As I approached the loons I realized the source of the strange sound! There were two juvenile loon chicks swimming around their mother making weird screeching noises! The three of them would take turns diving under then resurfacing further up the pond. I tried to guess where they would pop up to get myself closer to them. Eventually I was successful in my attempts and the mother came up very close to me! The chicks surfaced shortly after and I got some great photos plus a couple videos. The chicks were lighter colored then their mother and their heads were gray. Hers was the dark black that all adult loons have in common. They were obviously very attached to their mother and stayed very close to her. One of the juveniles ended up some distance away after one of its dives and began its screeching in earnest. It finally managed to produce a signature loon call although it wasn’t perfect! The chicks were learning to speak and I was fortunate to be witnessing something very special! They stayed close to me for some time and I was enjoying the moment to the fullest! The warm sun, calm pond, and my loon friends in front of me with the beautifully colored ridges in the distance. I paddled away and began to speculate about certain possibilities. Could this be the loon family I had seen early in July at a nearby pond? The father was gone it appeared. The pond was some distance away but it was all one connected waterway. The family could have swam from one pond to the other. Maybe the chicks could even fly by now. They would need to fly shortly I surmised with winter getting closer all the time. The chicks certainly had grown since July! My imagination began to run wild. Maybe the mother had discovered the huge northern pike in their pond and recognized the potential threat. I had lost it overboard after an epic battle and could attest to its size. It would have had no issue swallowing one of the tiny chicks back in July. I decided that these were the same family of loons at that point. Regardless of my theory I was happy that two loon chicks had survived the hazards of water.

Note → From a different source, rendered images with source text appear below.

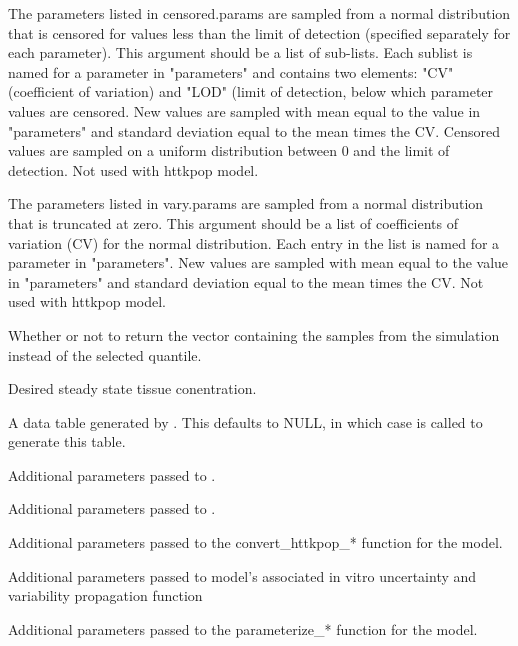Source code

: \documentclass[a4paper]{book}
\begin{document}
\begin{Arguments}
\begin{ldescription}
\item[\code{censored.params}] The parameters listed in censored.params are sampled
from a normal distribution that is censored for values less than the limit
of detection (specified separately for each parameter). This argument should
be a list of sub-lists. Each sublist is named for a parameter in
"parameters" and contains two elements: "CV" (coefficient of variation) and
"LOD" (limit of detection, below which parameter values are censored. New
values are sampled with mean equal to the value in "parameters" and standard
deviation equal to the mean times the CV.  Censored values are sampled on a
uniform distribution between 0 and the limit of detection. Not used with
httkpop model.

\item[\code{vary.params}] The parameters listed in vary.params are sampled from a
normal distribution that is truncated at zero. This argument should be a
list of coefficients of variation (CV) for the normal distribution. Each
entry in the list is named for a parameter in "parameters". New values are
sampled with mean equal to the value in "parameters" and standard deviation
equal to the mean times the CV. Not used with httkpop model.

\item[\code{return.samples}] Whether or not to return the vector containing the
samples from the simulation instead of the selected quantile.

\item[\code{tissue}] Desired steady state tissue conentration.

\item[\code{httkpop.dt}] A data table generated by .
This defaults to NULL, in which case  is 
called to generate this table.

\item[\code{invitro.mc.arg.list}] Additional parameters passed to 
.

\item[\code{httkpop.generate.arg.list}] Additional parameters passed to 
.

\item[\code{convert.httkpop.arg.list}] Additional parameters passed to the 
convert\_httkpop\_* function for the model.

\item[\code{propagate.invitrouv.arg.list}] Additional parameters passed to model's
associated in vitro uncertainty and variability propagation function

\item[\code{parameterize.arg.list}] Additional parameters passed to the 
parameterize\_* function for the model.
\end{ldescription}
\end{Arguments}
\end{document}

The magic of nature is there to discover but it’s all about timing so much of the time. I have witnessed many wonderful things as I wandered afield through forest,swamp, and stream. To witness the baby chicks in July and then to see them again in October was truly something amazing! Today I paddled up to Floodwood Pond for a little catch and release fishing despite the windy conditions. As I approached the entrance of Copperas Pond this afternoon I spotted three loons up the waterway and recognized them as the loon family. I figured that I would encounter them later when I paddled in their direction so I left them to their fishing. The fishing was horrible on the windy pond but I did manage to land one small bass before I left. As I paddled up towards Little Square Pond I spotted one lone loon. It was one of the juveniles and I got very close to it. It was busy fishing and I wondered where the other two had gone. I found them way up in the mouth of Little Square Pond fishing together. I got a nice photo and a short video of the two of them together. Nature was taking its course it seemed. The lone juvenile was becoming comfortable being on its own although I suspect that they joined up later. I had hoped to see one of the juveniles trying to fly but that’s asking for a lot!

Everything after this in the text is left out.